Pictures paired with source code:
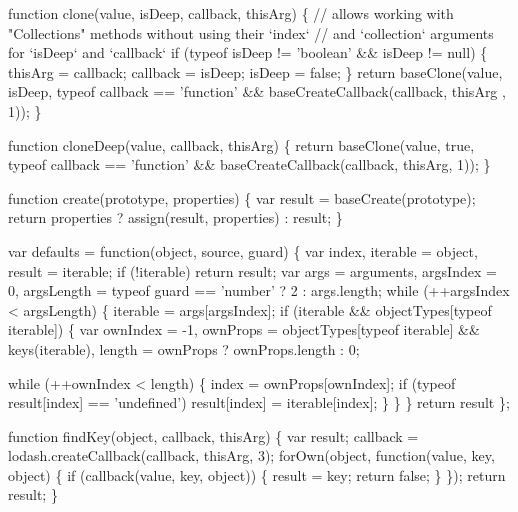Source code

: \begin{DoxyCodeInclude}
    \textcolor{keyword}{function} clone(value, isDeep, callback, thisArg) \{
      \textcolor{comment}{// allows working with "Collections" methods without using their `index`}
      \textcolor{comment}{// and `collection` arguments for `isDeep` and `callback`}
      \textcolor{keywordflow}{if} (typeof isDeep != \textcolor{stringliteral}{'boolean'} && isDeep != null) \{
        thisArg = callback;
        callback = isDeep;
        isDeep = \textcolor{keyword}{false};
      \}
      \textcolor{keywordflow}{return} baseClone(value, isDeep, typeof callback == \textcolor{stringliteral}{'function'} && baseCreateCallback(callback, thisArg
      , 1));
    \}

    \textcolor{keyword}{function} cloneDeep(value, callback, thisArg) \{
      \textcolor{keywordflow}{return} baseClone(value, \textcolor{keyword}{true}, typeof callback == \textcolor{stringliteral}{'function'} && baseCreateCallback(callback, thisArg, 
      1));
    \}

    \textcolor{keyword}{function} create(prototype, properties) \{
      var result = baseCreate(prototype);
      \textcolor{keywordflow}{return} properties ? assign(result, properties) : result;
    \}

    var defaults = \textcolor{keyword}{function}(object, source, guard) \{
      var index, iterable = object, result = iterable;
      \textcolor{keywordflow}{if} (!iterable) \textcolor{keywordflow}{return} result;
      var args = arguments,
          argsIndex = 0,
          argsLength = typeof guard == \textcolor{stringliteral}{'number'} ? 2 : args.length;
      \textcolor{keywordflow}{while} (++argsIndex < argsLength) \{
        iterable = args[argsIndex];
        \textcolor{keywordflow}{if} (iterable && objectTypes[typeof iterable]) \{
        var ownIndex = -1,
            ownProps = objectTypes[typeof iterable] && keys(iterable),
            length = ownProps ? ownProps.length : 0;

        \textcolor{keywordflow}{while} (++ownIndex < length) \{
          index = ownProps[ownIndex];
          \textcolor{keywordflow}{if} (typeof result[index] == \textcolor{stringliteral}{'undefined'}) result[index] = iterable[index];
        \}
        \}
      \}
      \textcolor{keywordflow}{return} result
    \};

    \textcolor{keyword}{function} findKey(\textcolor{keywordtype}{object}, callback, thisArg) \{
      var result;
      callback = lodash.createCallback(callback, thisArg, 3);
      forOwn(\textcolor{keywordtype}{object}, \textcolor{keyword}{function}(value, key, \textcolor{keywordtype}{object}) \{
        \textcolor{keywordflow}{if} (callback(value, key, \textcolor{keywordtype}{object})) \{
          result = key;
          \textcolor{keywordflow}{return} \textcolor{keyword}{false};
        \}
      \});
      \textcolor{keywordflow}{return} result;
    \}


\end{DoxyCodeInclude}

**PROBLEM**
Your reply should be the entries above, repeated exactly and free of pictures.

**RESULT**
Source code

: \begin{DoxyCodeInclude}
    \textcolor{keyword}{function} clone(value, isDeep, callback, thisArg) \{
      \textcolor{comment}{// allows working with "Collections" methods without using their `index`}
      \textcolor{comment}{// and `collection` arguments for `isDeep` and `callback`}
      \textcolor{keywordflow}{if} (typeof isDeep != \textcolor{stringliteral}{'boolean'} && isDeep != null) \{
        thisArg = callback;
        callback = isDeep;
        isDeep = \textcolor{keyword}{false};
      \}
      \textcolor{keywordflow}{return} baseClone(value, isDeep, typeof callback == \textcolor{stringliteral}{'function'} && baseCreateCallback(callback, thisArg
      , 1));
    \}

    \textcolor{keyword}{function} cloneDeep(value, callback, thisArg) \{
      \textcolor{keywordflow}{return} baseClone(value, \textcolor{keyword}{true}, typeof callback == \textcolor{stringliteral}{'function'} && baseCreateCallback(callback, thisArg, 
      1));
    \}

    \textcolor{keyword}{function} create(prototype, properties) \{
      var result = baseCreate(prototype);
      \textcolor{keywordflow}{return} properties ? assign(result, properties) : result;
    \}

    var defaults = \textcolor{keyword}{function}(object, source, guard) \{
      var index, iterable = object, result = iterable;
      \textcolor{keywordflow}{if} (!iterable) \textcolor{keywordflow}{return} result;
      var args = arguments,
          argsIndex = 0,
          argsLength = typeof guard == \textcolor{stringliteral}{'number'} ? 2 : args.length;
      \textcolor{keywordflow}{while} (++argsIndex < argsLength) \{
        iterable = args[argsIndex];
        \textcolor{keywordflow}{if} (iterable && objectTypes[typeof iterable]) \{
        var ownIndex = -1,
            ownProps = objectTypes[typeof iterable] && keys(iterable),
            length = ownProps ? ownProps.length : 0;

        \textcolor{keywordflow}{while} (++ownIndex < length) \{
          index = ownProps[ownIndex];
          \textcolor{keywordflow}{if} (typeof result[index] == \textcolor{stringliteral}{'undefined'}) result[index] = iterable[index];
        \}
        \}
      \}
      \textcolor{keywordflow}{return} result
    \};

    \textcolor{keyword}{function} findKey(\textcolor{keywordtype}{object}, callback, thisArg) \{
      var result;
      callback = lodash.createCallback(callback, thisArg, 3);
      forOwn(\textcolor{keywordtype}{object}, \textcolor{keyword}{function}(value, key, \textcolor{keywordtype}{object}) \{
        \textcolor{keywordflow}{if} (callback(value, key, \textcolor{keywordtype}{object})) \{
          result = key;
          \textcolor{keywordflow}{return} \textcolor{keyword}{false};
        \}
      \});
      \textcolor{keywordflow}{return} result;
    \}


\end{DoxyCodeInclude}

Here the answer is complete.